A menudo, inmersos en el fragor de las noticias, podemos perder de vista las tendencias de fondo que van dando forma a la historia de la humanidad. Es lo que ocurre con la cuestión demográfica, que raras veces aparece en la superficie de los hechos, pero que tiene una influencia muchas veces determinante en el devenir de éstos. Esto resulta muy evidente en el caso de los países occidentales, inmersos en un tremendo invierno demográfico cuyas consecuencias ya no son sólo una amenaza de futuro sino un preocupante presente. El prestigioso economista David Goldman aborda estas cuestiones en su libro How civilizations die (Cómo mueren las civilizaciones), en el que afirma que «el repudio de la vida en los países avanzados que viven en paz y prosperidad no tiene precedente histórico, excepto quizás durante la anomía de Grecia en su declinar postalejandrino y en Roma durante los primeros siglos después de Cristo». Grecia, entonces, sucumbió ante la pujante Roma, Roma después ante los pueblos bárbaros.
Lo interesante del libro de Goldman es que también analiza la intensa caída de la natalidad en los países musulmanes, que no ha alcanzado los niveles del mundo occidental, pero que marca una tendencia constante. Desde los años cincuenta del siglo pasado el declinar es la norma: la fertilidad en Irán ha caído de siete hijos por mujer a menos de dos, en Turquía las mujeres tienen en promedio cinco hijos menos que hace sesenta años (y también han caído por debajo de los dos hijos por mujer), mientras que las caídas han sido de cuatro hijos en Egipto e Indonesia y de algo más de tres en Paquistán. En algunos de estos países las tasas de fertilidad aún son altas para los parámetros occidentales, pero la percepción de una intensa caída en pocas generaciones es evidente. En palabras de Goldman, «tanto los apáticos europeos como los musulmanes radicales han perdido su conexión con el pasado y su confianza en el futuro».

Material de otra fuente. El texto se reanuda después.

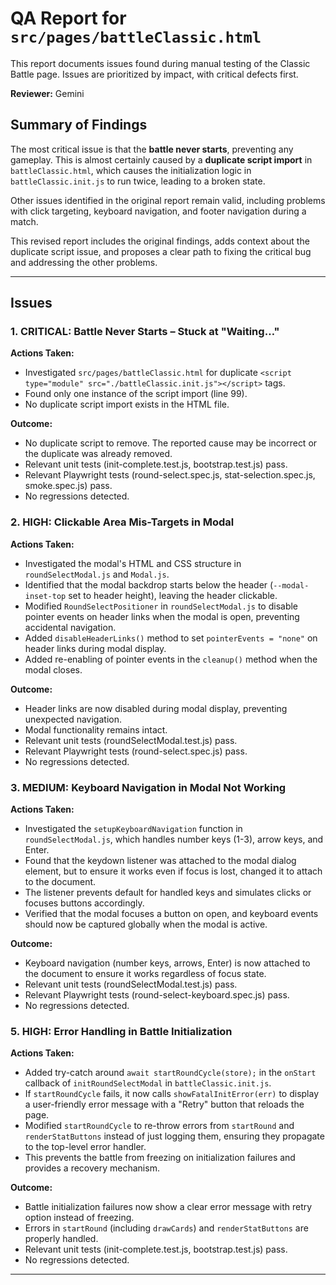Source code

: # QA Report for `src/pages/battleClassic.html`

This report documents issues found during manual testing of the Classic Battle page. Issues are prioritized by impact, with critical defects first.

**Reviewer:** Gemini

## Summary of Findings

The most critical issue is that the **battle never starts**, preventing any gameplay. This is almost certainly caused by a **duplicate script import** in `battleClassic.html`, which causes the initialization logic in `battleClassic.init.js` to run twice, leading to a broken state.

Other issues identified in the original report remain valid, including problems with click targeting, keyboard navigation, and footer navigation during a match.

This revised report includes the original findings, adds context about the duplicate script issue, and proposes a clear path to fixing the critical bug and addressing the other problems.

---

## Issues

### 1. CRITICAL: Battle Never Starts – Stuck at "Waiting…"

**Actions Taken:**

- Investigated `src/pages/battleClassic.html` for duplicate `<script type="module" src="./battleClassic.init.js"></script>` tags.
- Found only one instance of the script import (line 99).
- No duplicate script import exists in the HTML file.

**Outcome:**

- No duplicate script to remove. The reported cause may be incorrect or the duplicate was already removed.
- Relevant unit tests (init-complete.test.js, bootstrap.test.js) pass.
- Relevant Playwright tests (round-select.spec.js, stat-selection.spec.js, smoke.spec.js) pass.
- No regressions detected.

### 2. HIGH: Clickable Area Mis-Targets in Modal

**Actions Taken:**

- Investigated the modal's HTML and CSS structure in `roundSelectModal.js` and `Modal.js`.
- Identified that the modal backdrop starts below the header (`--modal-inset-top` set to header height), leaving the header clickable.
- Modified `RoundSelectPositioner` in `roundSelectModal.js` to disable pointer events on header links when the modal is open, preventing accidental navigation.
- Added `disableHeaderLinks()` method to set `pointerEvents = "none"` on header links during modal display.
- Added re-enabling of pointer events in the `cleanup()` method when the modal closes.

**Outcome:**

- Header links are now disabled during modal display, preventing unexpected navigation.
- Modal functionality remains intact.
- Relevant unit tests (roundSelectModal.test.js) pass.
- Relevant Playwright tests (round-select.spec.js) pass.
- No regressions detected.

### 3. MEDIUM: Keyboard Navigation in Modal Not Working

**Actions Taken:**

- Investigated the `setupKeyboardNavigation` function in `roundSelectModal.js`, which handles number keys (1-3), arrow keys, and Enter.
- Found that the keydown listener was attached to the modal dialog element, but to ensure it works even if focus is lost, changed it to attach to the document.
- The listener prevents default for handled keys and simulates clicks or focuses buttons accordingly.
- Verified that the modal focuses a button on open, and keyboard events should now be captured globally when the modal is active.

**Outcome:**

- Keyboard navigation (number keys, arrows, Enter) is now attached to the document to ensure it works regardless of focus state.
- Relevant unit tests (roundSelectModal.test.js) pass.
- Relevant Playwright tests (round-select-keyboard.spec.js) pass.
- No regressions detected.

### 5. HIGH: Error Handling in Battle Initialization

**Actions Taken:**

- Added try-catch around `await startRoundCycle(store);` in the `onStart` callback of `initRoundSelectModal` in `battleClassic.init.js`.
- If `startRoundCycle` fails, it now calls `showFatalInitError(err)` to display a user-friendly error message with a "Retry" button that reloads the page.
- Modified `startRoundCycle` to re-throw errors from `startRound` and `renderStatButtons` instead of just logging them, ensuring they propagate to the top-level error handler.
- This prevents the battle from freezing on initialization failures and provides a recovery mechanism.

**Outcome:**

- Battle initialization failures now show a clear error message with retry option instead of freezing.
- Errors in `startRound` (including `drawCards`) and `renderStatButtons` are properly handled.
- Relevant unit tests (init-complete.test.js, bootstrap.test.js) pass.
- No regressions detected.

---
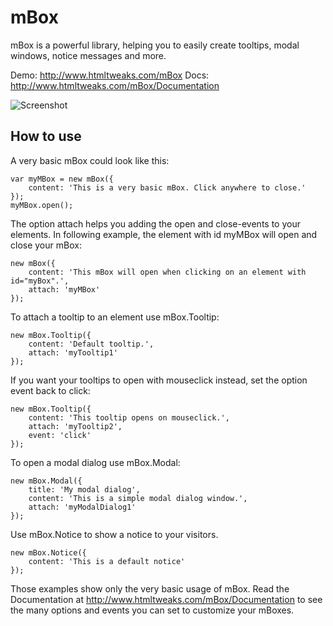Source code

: mBox
====

mBox is a powerful library, helping you to easily create tooltips, modal windows, notice messages and more.

Demo: http://www.htmltweaks.com/mBox
Docs: http://www.htmltweaks.com/mBox/Documentation

![Screenshot](http://www.htmltweaks.com/files/mBox/screenshot.png)

How to use
----------

A very basic mBox could look like this:

	var myMBox = new mBox({
    	content: 'This is a very basic mBox. Click anywhere to close.'
	});
	myMBox.open();

The option attach helps you adding the open and close-events to your elements.
In following example, the element with id myMBox will open and close your mBox:

	new mBox({
		content: 'This mBox will open when clicking on an element with id="myBox".',
		attach: 'myMBox'
	});

To attach a tooltip to an element use mBox.Tooltip:
	
	new mBox.Tooltip({
		content: 'Default tooltip.',
		attach: 'myTooltip1'
	});
	
If you want your tooltips to open with mouseclick instead, set the option event back to click:

	new mBox.Tooltip({
		content: 'This tooltip opens on mouseclick.',
		attach: 'myTooltip2',
		event: 'click'
	});
	
To open a modal dialog use mBox.Modal:
	
	new mBox.Modal({
		title: 'My modal dialog',
		content: 'This is a simple modal dialog window.',
		attach: 'myModalDialog1'
	});

Use mBox.Notice to show a notice to your visitors.

	new mBox.Notice({
		content: 'This is a default notice'
	});

Those examples show only the very basic usage of mBox.
Read the Documentation at http://www.htmltweaks.com/mBox/Documentation to see the many options and events you can set to customize your mBoxes.
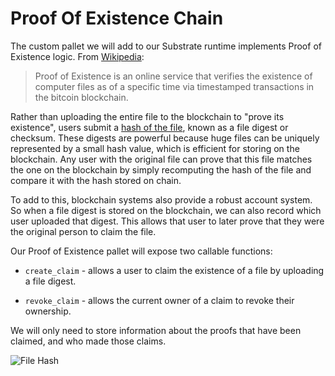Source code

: # Proof Of Existence Chain

The custom pallet we will add to our Substrate runtime implements Proof of Existence
logic. From [Wikipedia](https://en.wikipedia.org/wiki/Proof_of_Existence):

> Proof of Existence is an online service that verifies the existence of
> computer files as of a specific time via timestamped transactions in the
> bitcoin blockchain.

Rather than uploading the entire file to the blockchain to "prove its
existence", users submit a [hash of the
file](https://en.wikipedia.org/wiki/File_verification), known as a file digest
or checksum. These digests are powerful because huge files can be uniquely
represented by a small hash value, which is efficient for storing on the
blockchain. Any user with the original file can prove that this file matches the
one on the blockchain by simply recomputing the hash of the file and compare it
with the hash stored on chain.

To add to this, blockchain systems also provide a robust account system. So when
a file digest is stored on the blockchain, we can also record which user
uploaded that digest. This allows that user to later prove that they were the
original person to claim the file.

Our Proof of Existence pallet will expose two callable functions:

* `create_claim` - allows a user to claim the existence of a file by uploading a
  file digest.

* `revoke_claim` - allows the current owner of a claim to revoke their
  ownership.

We will only need to store information about the proofs that have been claimed,
and who made those claims.

<!-- slide:break-60 -->

![File Hash](assets/file-hash.png)
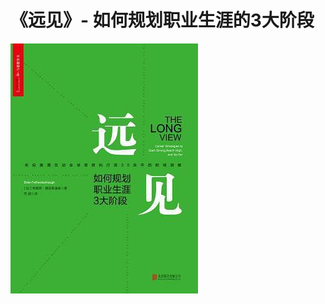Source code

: # 《远见》- 如何规划职业生涯的3大阶段
![image](https://github.com/telzhou618/reading-notes/blob/master/images/%E8%BF%9C%E8%A7%81.jpg)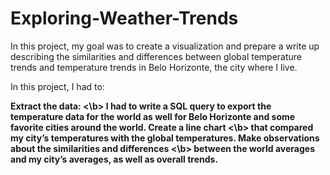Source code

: # Exploring-Weather-Trends

In this project, my goal was to create a visualization and prepare a write up describing the similarities and differences between global temperature trends and temperature trends in Belo Horizonte, the city where I live.
    
In this project, I had to:

<b> Extract the data: <\b> I had to write a SQL query to export the temperature data for the world as well for Belo Horizonte and some favorite cities around the world.
<b> Create a line chart <\b> that compared my city’s temperatures with the global temperatures.
<b> Make observations about the similarities and differences <\b> between the world averages and my city’s averages, as well as overall trends. 
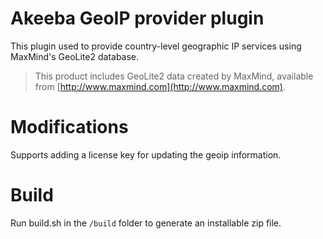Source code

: # Akeeba GeoIP provider plugin

This plugin used to provide country-level geographic IP services using MaxMind's GeoLite2 database.

> This product includes GeoLite2 data created by MaxMind, available from
[http://www.maxmind.com](http://www.maxmind.com).

# Modifications

Supports adding a license key for updating the geoip information.

# Build

Run build.sh in the `/build` folder to generate an installable zip file.

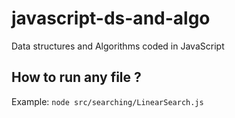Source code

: # javascript-ds-and-algo
Data structures and Algorithms coded in JavaScript

## How to run any file ?

Example: `node src/searching/LinearSearch.js`
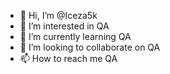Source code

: - 👋 Hi, I’m @Iceza5k
- 👀 I’m interested in QA
- 🌱 I’m currently learning QA
- 💞️ I’m looking to collaborate on QA
- 📫 How to reach me QA

<!---
Iceza5k/Iceza5k is a ✨ special ✨ repository because its `README.md` (this file) appears on your GitHub profile.
You can click the Preview link to take a look at your changes.
--->
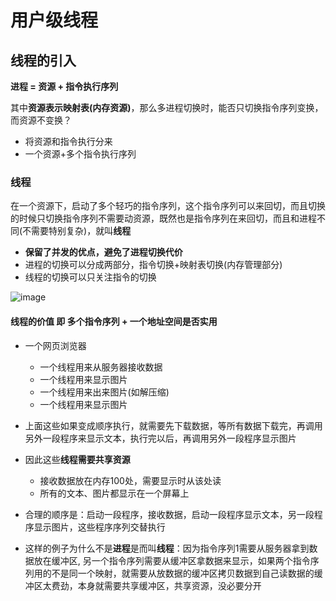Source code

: # 用户级线程  


## 线程的引入  

**进程 = 资源 + 指令执行序列**  

其中**资源表示映射表(内存资源)**，那么多进程切换时，能否只切换指令序列变换，而资源不变换？  
* 将资源和指令执行分来  
* 一个资源+多个指令执行序列  

### 线程  

在一个资源下，启动了多个轻巧的指令序列，这个指令序列可以来回切，而且切换的时候只切换指令序列不需要动资源，既然也是指令序列在来回切，而且和进程不同(不需要特别复杂)，就叫**线程**

* **保留了并发的优点，避免了进程切换代价**  
* 进程的切换可以分成两部分，指令切换+映射表切换(内存管理部分)  
* 线程的切换可以只关注指令的切换  

![image](https://user-images.githubusercontent.com/58176267/156487067-cb07e0f7-bbcd-4587-8a2d-9dcce081df1a.png)


#### 线程的价值 即 多个指令序列 + 一个地址空间是否实用  

* 一个网页浏览器  
    * 一个线程用来从服务器接收数据  
    * 一个线程用来显示图片  
    * 一个线程用来出来图片(如解压缩)  
    * 一个线程用来显示图片  

* 上面这些如果变成顺序执行，就需要先下载数据，等所有数据下载完，再调用另外一段程序来显示文本，执行完以后，再调用另外一段程序显示图片  
* 因此这些**线程需要共享资源**
    * 接收数据放在内存100处，需要显示时从该处读  
    * 所有的文本、图片都显示在一个屏幕上  
* 合理的顺序是：启动一段程序，接收数据，启动一段程序显示文本，另一段程序显示图片，这些程序序列交替执行  
* 这样的例子为什么不是**进程**是而叫**线程**：因为指令序列1需要从服务器拿到数据放在缓冲区, 另一个指令序列需要从缓冲区拿数据来显示，如果两个指令序列用的不是同一个映射，就需要从放数据的缓冲区拷贝数据到自己读数据的缓冲区太费劲，本身就需要共享缓冲区，共享资源，没必要分开  



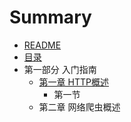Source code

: # Summary

* [README](README.md)
* [目录](mu_lu.md)
* 第一部分 入门指南
   * [第一章 HTTP概述](1.md)
       * 第一节
   * 第二章 网络爬虫概述

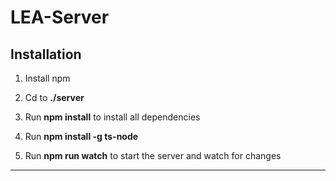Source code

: # LEA-Server

## Installation
1. Install npm

2. Cd to __./server__

3. Run __npm install__ to install all dependencies
4. Run __npm install -g ts-node__
5. Run __npm run watch__ to start the server and watch for changes

---

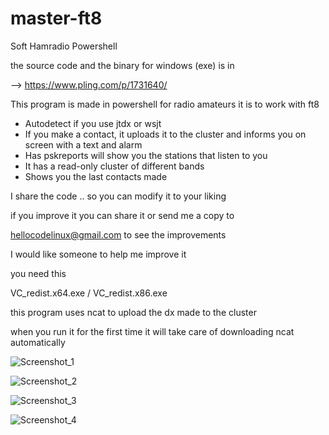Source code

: # master-ft8
Soft Hamradio Powershell

the source code and the binary for windows (exe) is in

-->  https://www.pling.com/p/1731640/

This program is made in powershell for radio amateurs it is to work with ft8

* Autodetect if you use jtdx or wsjt
* If you make a contact, it uploads it to the cluster and informs you on screen with a text and alarm
* Has pskreports will show you the stations that listen to you
* It has a read-only cluster of different bands
* Shows you the last contacts made

I share the code .. so you can modify it to your liking 

if you improve it you can share it or send me a copy to

hellocodelinux@gmail.com to see the improvements

I would like someone to help me improve it

you need this

VC_redist.x64.exe / VC_redist.x86.exe

this program uses ncat to upload the dx made to the cluster

when you run it for the first time it will take care of downloading ncat automatically

![Screenshot_1](https://user-images.githubusercontent.com/95554670/157746001-412c34e0-9b24-4071-a037-0722c5151bf5.png)

![Screenshot_2](https://user-images.githubusercontent.com/95554670/157746025-2129e627-23c4-48af-ba58-c71c9eab30ed.png)

![Screenshot_3](https://user-images.githubusercontent.com/95554670/157746031-ff3abe26-33c3-4c17-b5c5-fc64f1ef71ec.png)

![Screenshot_4](https://user-images.githubusercontent.com/95554670/157746041-0294e4f6-3077-4c99-b897-7a2304c6cbb7.png)
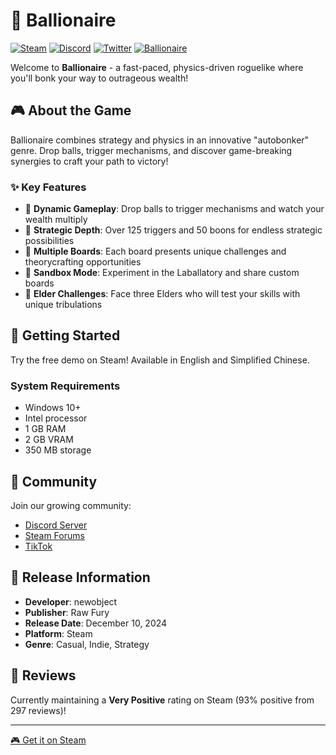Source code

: # 🎱 Ballionaire

[![Steam](https://img.shields.io/badge/Steam-000000?style=for-the-badge&logo=steam&logoColor=white)](http://store.steampowered.com/app/2667120/Ballionaire)
[![Discord](https://img.shields.io/badge/Discord-5865F2?style=for-the-badge&logo=discord&logoColor=white)](https://discord.gg/ballionaire)
[![Twitter](https://img.shields.io/badge/Twitter-1DA1F2?style=for-the-badge&logo=twitter&logoColor=white)](https://x.com/newobject)
[![Ballionaire](https://img.shields.io/badge/Website-FF7139?style=for-the-badge&logo=firefox-browser&logoColor=white)](https://ballionaire.net)

Welcome to **Ballionaire** - a fast-paced, physics-driven roguelike where you'll bonk your way to outrageous wealth! 

## 🎮 About the Game

Ballionaire combines strategy and physics in an innovative "autobonker" genre. Drop balls, trigger mechanisms, and discover game-breaking synergies to craft your path to victory!

### ✨ Key Features

- 🔄 **Dynamic Gameplay**: Drop balls to trigger mechanisms and watch your wealth multiply
- 🎯 **Strategic Depth**: Over 125 triggers and 50 boons for endless strategic possibilities
- 🏰 **Multiple Boards**: Each board presents unique challenges and theorycrafting opportunities
- 🧪 **Sandbox Mode**: Experiment in the Laballatory and share custom boards
- 👑 **Elder Challenges**: Face three Elders who will test your skills with unique tribulations

## 🚀 Getting Started

Try the free demo on Steam! Available in English and Simplified Chinese.

### System Requirements
- Windows 10+
- Intel processor
- 1 GB RAM
- 2 GB VRAM
- 350 MB storage

## 🌟 Community

Join our growing community:
- [Discord Server](https://discord.gg/ballionaire)
- [Steam Forums](https://steamcommunity.com/app/2667120/discussions/)
- [TikTok](https://www.tiktok.com/@playballionaire)

## 📅 Release Information

- **Developer**: newobject
- **Publisher**: Raw Fury
- **Release Date**: December 10, 2024
- **Platform**: Steam
- **Genre**: Casual, Indie, Strategy

## 💫 Reviews

Currently maintaining a **Very Positive** rating on Steam (93% positive from 297 reviews)!

---

[🎮 Get it on Steam](http://store.steampowered.com/app/2667120/Ballionaire)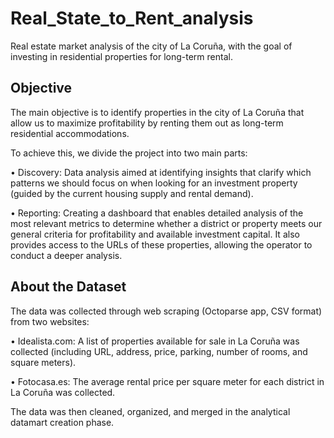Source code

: # Real_State_to_Rent_analysis
Real estate market analysis of the city of La Coruña, with the goal of investing in residential properties for long-term rental.

## Objective

The main objective is to identify properties in the city of La Coruña that allow us to maximize profitability by renting them out as long-term residential accommodations.

To achieve this, we divide the project into two main parts:

•	Discovery: Data analysis aimed at identifying insights that clarify which patterns we should focus on when looking for an investment property (guided by the current housing supply and rental demand).

•	Reporting: Creating a dashboard that enables detailed analysis of the most relevant metrics to determine whether a district or property meets our general criteria for profitability and available investment capital. It also provides access to the URLs of these 
properties, allowing the operator to conduct a deeper analysis.


## About the Dataset

The data was collected through web scraping (Octoparse app, CSV format) from two websites:

•	Idealista.com: A list of properties available for sale in La Coruña was collected (including URL, address, price, parking, number of rooms, and square meters).

•	Fotocasa.es: The average rental price per square meter for each district in La Coruña was collected.

The data was then cleaned, organized, and merged in the analytical datamart creation phase.

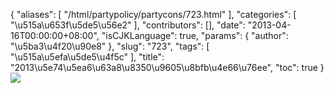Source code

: {
    "aliases": [
        "/html/partypolicy/partycons/723.html"
    ],
    "categories": [
        "\u515a\u653f\u5de5\u56e2"
    ],
    "contributors": [],
    "date": "2013-04-16T00:00:00+08:00",
    "isCJKLanguage": true,
    "params": {
        "author": "\u5ba3\u4f20\u90e8"
    },
    "slug": "723",
    "tags": [
        "\u515a\u5efa\u5de5\u4f5c"
    ],
    "title": "2013\u5e74\u5ea6\u63a8\u8350\u9605\u8bfb\u4e66\u76ee",
    "toc": true
}
![](https://cdn.tfls.online/mirror/full/b89ae9c816a594b458b06453de1b47ab6c67ed7b.jpg)

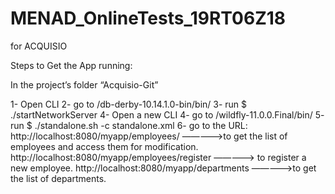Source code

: # MENAD_OnlineTests_19RT06Z18

for ACQUISIO

Steps to Get the App running:

In the project’s folder “Acquisio-Git”

1- Open CLI
2- go to /db-derby-10.14.1.0-bin/bin/
3- run $ ./startNetworkServer
4- Open a new CLI
4- go to /wildfly-11.0.0.Final/bin/
5- run $ ./standalone.sh -c standalone.xml
6- go to the URL:
http://localhost:8080/myapp/employees/
————->to get the list of employees and access
 them for modification.
http://localhost:8080/myapp/employees/register ————-> to register a new employee. http://localhost:8080/myapp/departments ————->to get the list of departments.
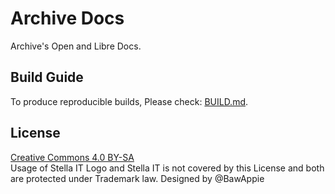 # Archive Docs
Archive's Open and Libre Docs.

## Build Guide
To produce reproducible builds, Please check: [BUILD.md](BUILD.md).  

## License
[Creative Commons 4.0 BY-SA](LICENSE.md)  
Usage of Stella IT Logo and Stella IT is not covered by this License and both are protected under Trademark law.
Designed by @BawAppie
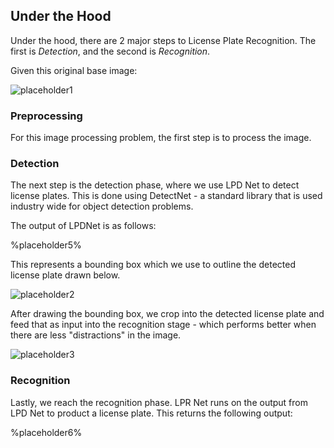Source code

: ## Under the Hood

Under the hood, there are 2 major steps to License Plate Recognition. The first is _Detection_, and the second is _Recognition_.

Given this original base image:

![placeholder1](%placeholder1%)

### Preprocessing

For this image processing problem, the first step is to process the image.

### Detection

The next step is the detection phase, where we use LPD Net to detect license plates. This is done using DetectNet - a standard library that is used industry wide for object detection problems.

The output of LPDNet is as follows:

%placeholder5%

This represents a bounding box which we use to outline the detected license plate drawn below.

![placeholder2](%placeholder2%)

After drawing the bounding box, we crop into the detected license plate and feed that as input into the recognition stage - which performs better when there are less "distractions" in the image.

![placeholder3](%placeholder3%)

### Recognition

Lastly, we reach the recognition phase. LPR Net runs on the output from LPD Net to product a license plate. This returns the following output:

%placeholder6%
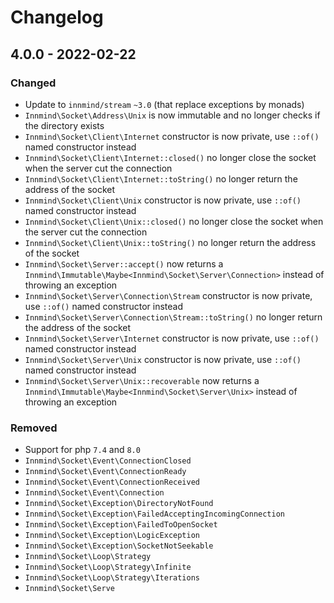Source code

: # Changelog

## 4.0.0 - 2022-02-22

### Changed

- Update to `innmind/stream` `~3.0` (that replace exceptions by monads)
- `Innmind\Socket\Address\Unix` is now immutable and no longer checks if the directory exists
- `Innmind\Socket\Client\Internet` constructor is now private, use `::of()` named constructor instead
- `Innmind\Socket\Client\Internet::closed()` no longer close the socket when the server cut the connection
- `Innmind\Socket\Client\Internet::toString()` no longer return the address of the socket
- `Innmind\Socket\Client\Unix` constructor is now private, use `::of()` named constructor instead
- `Innmind\Socket\Client\Unix::closed()` no longer close the socket when the server cut the connection
- `Innmind\Socket\Client\Unix::toString()` no longer return the address of the socket
- `Innmind\Socket\Server::accept()` now returns a `Innmind\Immutable\Maybe<Innmind\Socket\Server\Connection>` instead of throwing an exception
- `Innmind\Socket\Server\Connection\Stream` constructor is now private, use `::of()` named constructor instead
- `Innmind\Socket\Server\Connection\Stream::toString()` no longer return the address of the socket
- `Innmind\Socket\Server\Internet` constructor is now private, use `::of()` named constructor instead
- `Innmind\Socket\Server\Unix` constructor is now private, use `::of()` named constructor instead
- `Innmind\Socket\Server\Unix::recoverable` now returns a `Innmind\Immutable\Maybe<Innmind\Socket\Server\Unix>` instead of throwing an exception

### Removed

- Support for php `7.4` and `8.0`
- `Innmind\Socket\Event\ConnectionClosed`
- `Innmind\Socket\Event\ConnectionReady`
- `Innmind\Socket\Event\ConnectionReceived`
- `Innmind\Socket\Event\Connection`
- `Innmind\Socket\Exception\DirectoryNotFound`
- `Innmind\Socket\Exception\FailedAcceptingIncomingConnection`
- `Innmind\Socket\Exception\FailedToOpenSocket`
- `Innmind\Socket\Exception\LogicException`
- `Innmind\Socket\Exception\SocketNotSeekable`
- `Innmind\Socket\Loop\Strategy`
- `Innmind\Socket\Loop\Strategy\Infinite`
- `Innmind\Socket\Loop\Strategy\Iterations`
- `Innmind\Socket\Serve`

Una de las consecuencias de este fenómeno es un sentimiento, ampliamente extendido en el mundo musulmán, de que su futuro está en peligro. Porque la intensa caída de la fertilidad en muchos países musulmanes no es un accidente ni un fenómeno aislado, sino que es una de las consecuencias externas de un cambio de mentalidad, de que las ideas de la modernidad penetran también en aquellos países, erosionando las sociedades tradicionales musulmanas. Lo que desde Occidente se percibe como una amenaza, signo de la fuerza del islam (a menudo se nos recuerda aquellas palabras atribuidas a un clérigo musulmán de que «el útero de las musulmanas será el arma con que conquistaremos Europa»), es contemplado de modo diferente desde el mundo musulmán, consciente de que esa ventaja demográfica actual puede desvanecerse en un futuro no tan lejano y provocando una cierta prisa por aprovechar esa ventaja en el aquí y ahora.
Desde esta perspectiva se entiende mejor la mentalidad de algunos yihadistas. Escribe Goldman: «los islamistas temen que si fracasan, su religión y su cultura desaparecerá en la vorágine del mundo moderno. Muchos de ellos prefieren morir luchando». De este modo, lo que muchos toman por un síntoma de vitalidad, de un islam fuerte y guerrero, podría llevar en su seno el síntoma de su debilidad, de su desesperación ante la constatación de que la modernidad también ha penetrado y amenaza con disolver su mundo.